Usage analytics on hits to PURLs?

79 views
Skip to first unread message

Thomas Baker

unread,
Aug 12, 2010, 6:53:18 PM8/12/10
to persist...@googlegroups.com
Dear all,

DCMI uses PURLs to identify its metadata properties and classes
(i.e., [1]). These PURLs redirect to RDF schemas (e.g., [2]).

We would like to better understand how heavily these resources
are being dereferenced. In principle, we could monitor usage
of either [1] or [2], but I understand there is or was at one
time an issue with PURL servers occasionally being overloaded,
so we'd like to keep on eye on how frequently the PURLs are
getting accessed.

Can anyone advise us where to look for guidance on setting up
such analytics?

Many thanks,
Tom Baker

[1] http://purl.org/dc/terms/title
[2] http://dublincore.org/2008/01/14/dcterms.rdf

--
Tom Baker <tba...@tbaker.de>
Dublin Core Metadata Initiative

Dehn,Tom

unread,
Aug 13, 2010, 10:21:28 AM8/13/10
to persist...@googlegroups.com
We get a range 0f 50 - 120 purl requests every second, At sometimes the
PURLS is so overwhelmed with requests that some go unresolved and return
a 503 http error.
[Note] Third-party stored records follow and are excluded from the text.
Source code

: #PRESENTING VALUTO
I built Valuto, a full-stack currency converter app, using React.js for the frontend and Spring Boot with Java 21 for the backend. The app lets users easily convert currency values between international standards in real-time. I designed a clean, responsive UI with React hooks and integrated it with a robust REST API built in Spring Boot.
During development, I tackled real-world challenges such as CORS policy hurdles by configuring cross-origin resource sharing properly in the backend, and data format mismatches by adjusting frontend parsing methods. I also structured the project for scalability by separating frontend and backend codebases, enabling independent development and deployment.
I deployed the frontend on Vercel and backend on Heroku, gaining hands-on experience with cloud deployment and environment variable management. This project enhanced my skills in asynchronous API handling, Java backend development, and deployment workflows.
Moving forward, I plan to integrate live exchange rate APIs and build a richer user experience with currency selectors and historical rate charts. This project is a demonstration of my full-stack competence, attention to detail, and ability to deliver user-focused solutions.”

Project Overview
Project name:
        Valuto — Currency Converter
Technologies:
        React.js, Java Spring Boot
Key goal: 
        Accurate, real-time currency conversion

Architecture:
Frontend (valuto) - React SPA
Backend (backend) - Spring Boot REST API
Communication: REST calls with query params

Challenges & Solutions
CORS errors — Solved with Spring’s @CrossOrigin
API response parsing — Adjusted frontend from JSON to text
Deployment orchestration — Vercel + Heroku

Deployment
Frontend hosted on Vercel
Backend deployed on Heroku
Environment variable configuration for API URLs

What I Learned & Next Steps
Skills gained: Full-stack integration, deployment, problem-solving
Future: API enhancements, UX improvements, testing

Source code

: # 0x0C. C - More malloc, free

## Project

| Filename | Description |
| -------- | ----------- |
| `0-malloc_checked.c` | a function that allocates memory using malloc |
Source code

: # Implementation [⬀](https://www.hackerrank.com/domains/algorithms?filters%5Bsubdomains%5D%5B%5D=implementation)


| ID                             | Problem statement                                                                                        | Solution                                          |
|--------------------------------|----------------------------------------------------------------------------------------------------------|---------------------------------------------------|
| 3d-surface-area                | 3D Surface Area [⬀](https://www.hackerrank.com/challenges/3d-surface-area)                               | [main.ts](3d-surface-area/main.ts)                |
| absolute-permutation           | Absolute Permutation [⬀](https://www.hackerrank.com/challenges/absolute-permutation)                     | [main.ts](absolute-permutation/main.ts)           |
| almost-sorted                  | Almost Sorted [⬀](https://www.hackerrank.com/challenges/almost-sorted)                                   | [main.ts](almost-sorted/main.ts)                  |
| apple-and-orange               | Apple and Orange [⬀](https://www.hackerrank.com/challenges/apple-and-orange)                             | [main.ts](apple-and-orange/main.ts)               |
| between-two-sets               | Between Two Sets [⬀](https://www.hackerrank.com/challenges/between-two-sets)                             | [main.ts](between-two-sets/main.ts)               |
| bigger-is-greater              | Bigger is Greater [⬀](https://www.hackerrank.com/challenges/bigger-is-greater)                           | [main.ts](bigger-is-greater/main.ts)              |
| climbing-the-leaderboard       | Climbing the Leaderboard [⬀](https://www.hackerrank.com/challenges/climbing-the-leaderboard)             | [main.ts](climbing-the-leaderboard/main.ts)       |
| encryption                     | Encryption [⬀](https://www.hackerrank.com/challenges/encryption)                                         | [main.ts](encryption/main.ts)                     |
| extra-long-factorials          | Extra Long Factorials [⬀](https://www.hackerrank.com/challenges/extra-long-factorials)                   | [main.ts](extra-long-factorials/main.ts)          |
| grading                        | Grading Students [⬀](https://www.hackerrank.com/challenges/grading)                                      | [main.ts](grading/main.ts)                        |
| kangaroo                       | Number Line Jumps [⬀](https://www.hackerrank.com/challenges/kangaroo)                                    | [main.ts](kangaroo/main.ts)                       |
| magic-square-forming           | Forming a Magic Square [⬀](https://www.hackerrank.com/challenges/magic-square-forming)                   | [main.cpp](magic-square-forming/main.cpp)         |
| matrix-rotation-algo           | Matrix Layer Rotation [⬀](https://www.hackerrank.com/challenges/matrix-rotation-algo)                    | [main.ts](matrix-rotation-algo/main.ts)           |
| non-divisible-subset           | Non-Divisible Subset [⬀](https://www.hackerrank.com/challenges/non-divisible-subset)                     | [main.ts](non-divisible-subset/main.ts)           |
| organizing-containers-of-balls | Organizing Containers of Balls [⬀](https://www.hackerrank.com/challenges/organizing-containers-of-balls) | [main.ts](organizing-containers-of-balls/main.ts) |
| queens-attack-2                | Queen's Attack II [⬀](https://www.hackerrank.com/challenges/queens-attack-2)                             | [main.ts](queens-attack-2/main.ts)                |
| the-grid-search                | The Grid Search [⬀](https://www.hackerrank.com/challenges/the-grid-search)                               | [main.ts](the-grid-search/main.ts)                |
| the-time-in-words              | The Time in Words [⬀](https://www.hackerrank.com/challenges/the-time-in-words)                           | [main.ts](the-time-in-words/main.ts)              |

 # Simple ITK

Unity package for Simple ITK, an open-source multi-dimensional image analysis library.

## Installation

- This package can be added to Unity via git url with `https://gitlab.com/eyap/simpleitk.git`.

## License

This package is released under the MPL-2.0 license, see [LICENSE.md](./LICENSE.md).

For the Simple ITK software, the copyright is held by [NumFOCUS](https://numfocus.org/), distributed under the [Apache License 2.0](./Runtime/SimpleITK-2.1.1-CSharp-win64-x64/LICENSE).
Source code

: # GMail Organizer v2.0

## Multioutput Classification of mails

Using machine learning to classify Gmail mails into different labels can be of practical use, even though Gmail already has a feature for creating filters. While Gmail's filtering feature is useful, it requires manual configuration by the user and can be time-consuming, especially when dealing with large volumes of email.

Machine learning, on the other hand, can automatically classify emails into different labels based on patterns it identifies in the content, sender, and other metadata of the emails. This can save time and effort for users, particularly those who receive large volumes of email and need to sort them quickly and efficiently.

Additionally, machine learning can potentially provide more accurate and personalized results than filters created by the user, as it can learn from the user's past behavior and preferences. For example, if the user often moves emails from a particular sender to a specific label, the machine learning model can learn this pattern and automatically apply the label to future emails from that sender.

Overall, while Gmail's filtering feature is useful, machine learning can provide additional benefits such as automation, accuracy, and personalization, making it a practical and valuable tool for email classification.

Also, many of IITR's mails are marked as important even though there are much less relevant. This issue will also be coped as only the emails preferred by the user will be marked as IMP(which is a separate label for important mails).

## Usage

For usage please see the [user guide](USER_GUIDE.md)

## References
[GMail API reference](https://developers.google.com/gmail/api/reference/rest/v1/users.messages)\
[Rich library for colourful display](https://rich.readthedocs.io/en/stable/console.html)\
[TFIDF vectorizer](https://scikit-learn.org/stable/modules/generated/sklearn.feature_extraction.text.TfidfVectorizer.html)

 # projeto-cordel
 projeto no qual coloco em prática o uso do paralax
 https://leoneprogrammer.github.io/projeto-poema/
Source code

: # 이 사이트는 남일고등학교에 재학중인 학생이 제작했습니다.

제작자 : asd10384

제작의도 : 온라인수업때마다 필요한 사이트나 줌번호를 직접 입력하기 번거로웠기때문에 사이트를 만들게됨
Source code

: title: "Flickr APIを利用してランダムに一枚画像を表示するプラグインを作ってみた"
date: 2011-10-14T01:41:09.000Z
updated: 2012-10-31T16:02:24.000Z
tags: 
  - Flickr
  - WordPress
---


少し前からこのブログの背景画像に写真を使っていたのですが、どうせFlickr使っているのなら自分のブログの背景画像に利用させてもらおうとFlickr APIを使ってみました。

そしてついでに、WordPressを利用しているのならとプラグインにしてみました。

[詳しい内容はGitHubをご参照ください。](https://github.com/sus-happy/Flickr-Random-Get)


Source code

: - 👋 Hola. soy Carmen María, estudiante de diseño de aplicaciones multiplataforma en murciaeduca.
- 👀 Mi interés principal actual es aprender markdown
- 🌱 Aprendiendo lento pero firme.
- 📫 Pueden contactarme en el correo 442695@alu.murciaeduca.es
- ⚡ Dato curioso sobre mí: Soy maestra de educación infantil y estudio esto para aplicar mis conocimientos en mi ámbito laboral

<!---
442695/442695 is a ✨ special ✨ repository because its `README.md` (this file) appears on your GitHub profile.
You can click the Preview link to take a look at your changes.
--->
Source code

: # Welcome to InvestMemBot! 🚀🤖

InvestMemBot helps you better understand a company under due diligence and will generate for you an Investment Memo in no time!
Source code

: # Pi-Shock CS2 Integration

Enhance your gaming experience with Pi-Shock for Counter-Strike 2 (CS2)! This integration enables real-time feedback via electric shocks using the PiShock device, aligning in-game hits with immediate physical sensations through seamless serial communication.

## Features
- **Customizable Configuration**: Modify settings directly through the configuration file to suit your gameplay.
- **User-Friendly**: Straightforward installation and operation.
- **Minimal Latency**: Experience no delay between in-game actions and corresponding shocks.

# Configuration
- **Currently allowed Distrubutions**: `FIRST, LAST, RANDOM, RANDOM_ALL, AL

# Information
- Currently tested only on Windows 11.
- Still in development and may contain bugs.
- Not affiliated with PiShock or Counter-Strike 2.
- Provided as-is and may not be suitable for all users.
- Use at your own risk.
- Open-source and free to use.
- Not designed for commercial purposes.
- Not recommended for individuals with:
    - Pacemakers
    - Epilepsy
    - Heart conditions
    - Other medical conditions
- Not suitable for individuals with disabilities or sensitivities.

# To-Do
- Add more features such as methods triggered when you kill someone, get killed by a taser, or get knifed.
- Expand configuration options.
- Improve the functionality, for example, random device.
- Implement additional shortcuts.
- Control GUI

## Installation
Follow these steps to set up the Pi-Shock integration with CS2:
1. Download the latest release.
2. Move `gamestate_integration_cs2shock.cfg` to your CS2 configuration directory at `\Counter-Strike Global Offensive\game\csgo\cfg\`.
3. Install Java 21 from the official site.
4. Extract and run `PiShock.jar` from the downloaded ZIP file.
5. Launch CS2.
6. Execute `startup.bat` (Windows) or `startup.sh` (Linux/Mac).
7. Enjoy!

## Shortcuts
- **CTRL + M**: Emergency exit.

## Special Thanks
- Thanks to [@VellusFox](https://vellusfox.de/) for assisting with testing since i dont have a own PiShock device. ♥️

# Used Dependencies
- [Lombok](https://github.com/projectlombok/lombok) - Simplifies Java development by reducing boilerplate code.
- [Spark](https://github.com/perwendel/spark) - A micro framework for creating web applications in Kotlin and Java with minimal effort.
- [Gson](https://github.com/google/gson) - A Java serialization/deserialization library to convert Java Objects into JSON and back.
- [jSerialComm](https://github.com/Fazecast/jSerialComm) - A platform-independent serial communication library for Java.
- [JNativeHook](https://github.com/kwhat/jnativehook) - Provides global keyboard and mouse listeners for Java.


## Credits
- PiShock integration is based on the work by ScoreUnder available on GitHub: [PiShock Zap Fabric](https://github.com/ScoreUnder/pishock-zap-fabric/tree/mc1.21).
I've increased purl parameters and resources to reduce
these 503 errors, but the periodically occur about once a day at about
7:00 - 9:00 AM Monday thru Friday (duration from 15 to 150 seconds),
they rarely occur during a weekend.

About 98% of the request are to resolve dc elements.

I've attached a compressed partial http log file from
22/Jul/2010:08:31:00 - 34:59 (just 4 minutes).

Access to our production log files are restricted.

If you need more information I can access and copy different log files.

Let me know if you need more info.

20100722!8!31-8!35.log.gz

Thomas Baker

unread,
Aug 13, 2010, 10:43:58 AM8/13/10
to persist...@googlegroups.com
Thank you, Tom!

WOW - 98% of the requests to your PURL server, overall,
are for dc elements!! Some of these are for dc PURLs that
are badly formed (e.g., /dc/elements/1.1\) or over ten years
obsolete (1700 hits for variants of /dc/elements/1.0/).

Correct me if you think otherwise, but the "burst-like"
nature of requests suggests scheduled batch processes.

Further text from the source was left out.